=== Section Start ===

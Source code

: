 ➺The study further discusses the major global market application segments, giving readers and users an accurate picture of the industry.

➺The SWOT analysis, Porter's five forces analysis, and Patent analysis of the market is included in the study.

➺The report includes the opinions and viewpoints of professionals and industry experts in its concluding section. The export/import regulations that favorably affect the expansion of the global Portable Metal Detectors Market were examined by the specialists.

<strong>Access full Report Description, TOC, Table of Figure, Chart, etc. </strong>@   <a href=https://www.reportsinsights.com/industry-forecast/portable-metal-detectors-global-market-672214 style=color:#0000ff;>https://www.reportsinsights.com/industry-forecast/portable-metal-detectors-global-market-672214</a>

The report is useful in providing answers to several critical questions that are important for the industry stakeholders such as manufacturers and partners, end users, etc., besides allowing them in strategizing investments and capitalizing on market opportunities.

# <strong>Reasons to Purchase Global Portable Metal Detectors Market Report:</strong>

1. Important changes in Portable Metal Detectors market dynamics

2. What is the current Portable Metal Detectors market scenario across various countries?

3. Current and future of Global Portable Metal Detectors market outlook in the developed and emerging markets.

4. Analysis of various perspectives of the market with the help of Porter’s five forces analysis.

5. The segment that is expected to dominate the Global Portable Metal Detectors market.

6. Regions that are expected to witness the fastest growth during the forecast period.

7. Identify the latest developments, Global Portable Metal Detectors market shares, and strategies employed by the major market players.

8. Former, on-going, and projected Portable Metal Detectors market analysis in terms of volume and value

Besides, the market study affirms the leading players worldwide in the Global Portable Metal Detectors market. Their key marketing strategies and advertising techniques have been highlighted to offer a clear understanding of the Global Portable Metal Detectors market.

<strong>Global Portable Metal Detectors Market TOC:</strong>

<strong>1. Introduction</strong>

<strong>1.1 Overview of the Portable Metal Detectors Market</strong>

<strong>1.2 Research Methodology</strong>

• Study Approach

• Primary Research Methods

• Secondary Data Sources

=== Section End ===

#### [What you should do]
Where a line in the material above holds "Research", copy that line.

#### [Task output]
<strong>1.2 Research Methodology</strong>
• Primary Research Methods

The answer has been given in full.